Sunday, January 19, 2014

Crafting a wardrobe

The Wardrobe Architect

Sarai from the Coletterie recently came up with the Wardrobe Architect: Designing and Building Thoughtful Attire.  It's an experimental group project and the purpose is to help us discover and refine our personal style and build a wardrobe around that.  She will post a weekly topic for discussion or exercise with the idea that we will be learning together and helping each other out.  As a self-taught newbie, this really appeals to me.  Because I am eager to learn I often pick patterns and fabric that I wouldn't normally purchase.  I have made numerous skirts and dresses and rarely wear them.  I also feel very overwhelmed when I go into a fabric store (who doesn't?! Seriously, who?) and end of spending too much time and often buying things I don't end up liking once I get home.  I know some of this is due to lack of experience but I can't fault that entirely.  The idea of cultivating personal style and figuring out how to incorporate that with my skill level sounds lovely.  I am going to try to participate as often as I can and will post on here when I do.   So, who wants to join me?
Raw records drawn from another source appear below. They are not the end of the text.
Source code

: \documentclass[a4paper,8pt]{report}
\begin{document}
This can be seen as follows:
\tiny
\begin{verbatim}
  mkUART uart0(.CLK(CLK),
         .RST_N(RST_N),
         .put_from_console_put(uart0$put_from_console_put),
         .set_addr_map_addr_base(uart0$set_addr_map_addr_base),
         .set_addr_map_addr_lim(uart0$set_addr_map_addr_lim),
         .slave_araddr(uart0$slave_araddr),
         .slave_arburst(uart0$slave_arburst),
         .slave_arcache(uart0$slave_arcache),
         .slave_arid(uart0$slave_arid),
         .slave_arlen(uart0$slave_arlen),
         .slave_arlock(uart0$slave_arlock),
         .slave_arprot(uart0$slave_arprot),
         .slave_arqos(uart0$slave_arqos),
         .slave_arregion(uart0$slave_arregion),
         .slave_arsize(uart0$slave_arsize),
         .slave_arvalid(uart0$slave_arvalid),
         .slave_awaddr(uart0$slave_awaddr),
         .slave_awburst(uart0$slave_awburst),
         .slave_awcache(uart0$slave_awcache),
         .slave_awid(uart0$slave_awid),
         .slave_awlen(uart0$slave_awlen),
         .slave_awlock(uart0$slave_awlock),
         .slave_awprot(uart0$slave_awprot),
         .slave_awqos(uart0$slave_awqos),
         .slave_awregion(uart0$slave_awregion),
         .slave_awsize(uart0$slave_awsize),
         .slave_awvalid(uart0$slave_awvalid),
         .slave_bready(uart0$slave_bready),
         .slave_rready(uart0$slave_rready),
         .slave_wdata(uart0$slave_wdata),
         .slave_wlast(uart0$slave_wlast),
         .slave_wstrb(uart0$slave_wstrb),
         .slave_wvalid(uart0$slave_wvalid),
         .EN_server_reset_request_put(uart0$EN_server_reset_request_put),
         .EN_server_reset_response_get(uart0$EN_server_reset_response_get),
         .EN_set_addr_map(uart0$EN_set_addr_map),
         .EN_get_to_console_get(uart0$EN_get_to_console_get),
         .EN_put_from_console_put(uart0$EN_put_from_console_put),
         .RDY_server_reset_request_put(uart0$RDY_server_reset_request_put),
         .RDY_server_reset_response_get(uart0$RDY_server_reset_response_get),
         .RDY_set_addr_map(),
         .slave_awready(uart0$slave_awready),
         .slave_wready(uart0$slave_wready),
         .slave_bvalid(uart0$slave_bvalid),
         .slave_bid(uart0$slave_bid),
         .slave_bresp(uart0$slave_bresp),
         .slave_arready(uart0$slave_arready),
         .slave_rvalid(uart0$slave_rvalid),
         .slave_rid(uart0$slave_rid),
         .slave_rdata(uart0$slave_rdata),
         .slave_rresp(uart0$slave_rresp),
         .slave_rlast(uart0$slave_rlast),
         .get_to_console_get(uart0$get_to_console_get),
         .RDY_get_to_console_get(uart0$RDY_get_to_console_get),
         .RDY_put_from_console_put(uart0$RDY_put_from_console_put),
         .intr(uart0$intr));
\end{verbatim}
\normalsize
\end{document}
Saturday, January 18, 2014

Albion sewalong and contest!


Colette patterns is having another sewalong/contest and the prizes are ridiculous!  They've really outdone themselves this time as the grand prize is the lovely Bernina 380 pictured above.  The two runner-up prizes aren't too shabby either, over $400 worth of crafty goodness.  The sewalong starts January 24th.  Check out the link above for details.  I am super excited as I have been wanting to make a coat for awhile now but was waiting for the perfect pattern.  The Albion is a classic duffel coat and there are two versions offered.  I've already downloaded and cut out the pattern, no easy task I might add, but I do love instant gratification.  I have the fabric for my muslin cut (a vintage teal wool blend gifted from a friend's grandma's stash) but haven't decided on what to do for the "real" coat.  My brain (and my pinterest page) has been going wild with ideas, most of which I have no idea how to implement. Here are some of my favorites:

I love the mustard color with the cocoa brown toggles.  And how adorable is the rest of the outfit?  I'm seriously coveting everything about this.

It's amazing how a simple element turns a traditional design into something more.  The piped edges adds structure and dimension to the shape.  I wonder how this would look with a plaid fabric...

I have a bit of an obsession with capes and this navy and brown combo is so lovely.  The only problem is that I have absolutely no idea how to convert a coat pattern to a cape pattern or if it's even a good idea.

Ombre.  That is all.  Also, her hair please.  Oh, and those boots.

So many ideas!  I am really excited to get started and am looking forward to the challenge.  This will be the first project I will actually document on this blog so there will be lots more to come.  

Sunday, January 12, 2014

“We're all mad here.” ― Lewis Carroll

     I've always been crafty.  My mom was artsy and always encouraged whatever creative endeavor I decided to undertake. But I always felt like I was searching for...something more.
     I've tried all sorts of crafts, oodles in fact.  Each new thing led me into something else, a swirling labyrinth of craftiness I was determined to navigate with very little instruction or guidance.  I gravitated towards the difficult, the more steps involved the easier it was for me to become entranced.  Charcoals and acrylics were my gateway drugs.  I painted, did collage, took printmaking and pottery classes.  I learned how to use a darkroom.  Knitting led to felting and a winter spent needling miniature wool animals that now reside on a bookshelf collecting dust.  My friend taught me how to Viking knit (her boyfriend made us the dowels), I painstakingly inked and colored shrinky dink necklaces, made bath bombs, soaps, body butter and lip balms one Christmas.  I suffered from craft ADD. I was a quick learner but didn't particularly excel in any one thing and still hadn't found IT.  This went on and on for years.  If I saw something I liked I bought the materials and taught it to myself (thank you, internet). The result was a room full of craft materials, unfinished projects and handmade gifts.  And disasters. Lots of disasters.
      I don't know why it took me so long to take up sewing.  My grandmother was an avid seamstress and taught all 7 of her daughters how to sew.  Or attempted to anyway.  My mom's first sewing lesson ended when my grandma asked her if she was having fun and my mom instantly broke out into tears. Needless to say, she was not a fan.  
     I had sewn before, in high school Home Ec.  A backpack made out of some dreadful slippery material that refused to get along with me.  I remember being confused by the machine and bored out of my mind.  After that, I may have hand sewn things here and there but didn't touch a sewing machine again until last year.  So, when I bought my Singer I did it with very low expectations.  I never intended to follow the white rabbit into wonderland but that is precisely what happened.  
     Sewing satisfies the need I have for my craft to be ritualistic.  Meditative.  I like how it makes me lose track of time.  It can make me feel very small (like realizing I've sewn something on upside down) and very large (attempting an invisible zipper for the first time and nailing it) all in the same project.  I love the ups and downs of it.  The frustration and feeling of accomplishment.  I am constantly learning and completely mystified and absolutely in love with it.  It's magic to me.
    I've gone down, down into the rabbit hole and found my craft.  Sometimes, I wonder why I didn't find it sooner.  But, I think it happened at the perfect time, what with the vast amount of information out there.  This blog is a way to chronicle my progress and provide other new sewists with the inspiration, tools, tips and guidance that have been so immensely helpful to me, as well as thoughts and meditations on the wonderful, exciting and often beguiling world of sewing.